For example, one section can be deleted or alternatively, one section can
be duplicated. And presumably, both of those will have some kind of
phenotypic changes although not always.
-As well, theres translocation. Notice now that theres an extra bit from
another chromosome. So presumably, the blue part would be exchanged
out and a new pink part is added in. Translocation is relocating genetic
material or moving pieces from one part to another.
-There’s also inversion as well which is the change in the order of genetic
material. So, in the example, the brown & the green pieces are swapped.
-When people are studying this kind of thing, it helps to have model
organisms to look at. It helps to have chromosomes that you can readily
see.
-1 type of chromosome that can be easily seen are these polytene
chromosomes found in the salivary glands of Drosophila. Normal size
chromosomes would be something like the small bubble to the left but
these polytene chromosomes are gigantic. They arise because there’s
duplication of the DNA but no actual division of the DNA into the 2 cells
so you get these large cells with these large chromosomes that you can
actually visualize under a microscope.
-Another benefit of polytene chromosomes is that they have a banding
pattern that’s specific for each chromosome so it allows you to identify
regions on the chromosome.
-In deletion, a piece of the DNA is taken out.
-You can imagine different ways that this can occur. For example, x-rays
can cut double-stranded DNA. And you can see that this red chunk can
be removed and you’ll end up with a deletion. Those deletions could be
relatively small within a gene (intragenic) or they could be really large.
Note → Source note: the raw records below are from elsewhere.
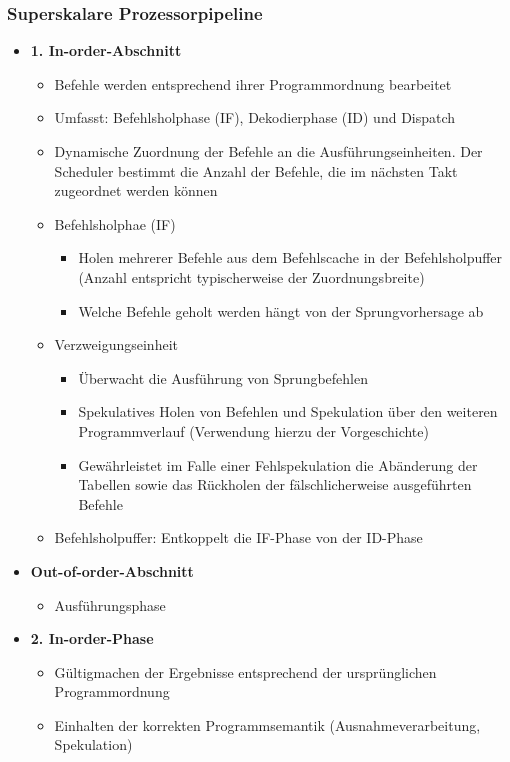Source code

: \subsubsection{Superskalare Prozessorpipeline}
\begin{itemize}
	\item \textbf{1. In-order-Abschnitt}
	\begin{itemize}
		\item Befehle werden entsprechend ihrer Programmordnung bearbeitet
		\item Umfasst: Befehlsholphase (IF), Dekodierphase (ID) und Dispatch
		\item Dynamische Zuordnung der Befehle an die Ausführungseinheiten. Der Scheduler bestimmt die Anzahl der Befehle, die im nächsten Takt zugeordnet werden können
		\item Befehlsholphae (IF)
		\begin{itemize}
			\item Holen mehrerer Befehle aus dem Befehlscache in der Befehlsholpuffer (Anzahl entspricht typischerweise der Zuordnungsbreite)
			\item Welche Befehle geholt werden hängt von der Sprungvorhersage ab
		\end{itemize}
		\item Verzweigungseinheit
		\begin{itemize}
			\item Überwacht die Ausführung von Sprungbefehlen
			\item Spekulatives Holen von Befehlen und Spekulation über den weiteren Programmverlauf (Verwendung hierzu der Vorgeschichte)
			\item Gewährleistet im Falle einer Fehlspekulation die Abänderung der Tabellen sowie das Rückholen der fälschlicherweise ausgeführten Befehle
		\end{itemize}
		\item Befehlsholpuffer: Entkoppelt die IF-Phase von der ID-Phase
	\end{itemize}
	\item \textbf{Out-of-order-Abschnitt}
	\begin{itemize}
		\item Ausführungsphase
	\end{itemize}
	\item \textbf{2. In-order-Phase}
	\begin{itemize}
		\item Gültigmachen der Ergebnisse entsprechend der ursprünglichen Programmordnung
		\item Einhalten der korrekten Programmsemantik (Ausnahmeverarbeitung, Spekulation)
	\end{itemize}
\end{itemize}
Weve talked about the idea of small deletions within a gene earlier so
we will focus now on these large deletions and the implication of those.
-Large deletions could conceivably remove several genes or maybe a big
chunk of chromosome. These large multigene deletions, if they’re in the
homozygous state, in other words, if both copies of that chromosome
have this deletion, then those are usually lethal because you’re losing
genes, you’re losing the products of those particular genes that are being
deleted. These things can be called Del for deletion or Df for deficiency.
In other words, its either deleted or deficient.
-In the case of a heterozygote, meaning that there is 1 chromosome with a
big deletion and 1 normal chromosome, then it depends on the genes that
are missing. In some cases, that won’t be a problem b/c the other copy of
those genes will take over and produce enough products. And that would
be an example of haplosufficiency; all of the genes that are deleted are
haplosufficient in the sense that you only need 1 copy.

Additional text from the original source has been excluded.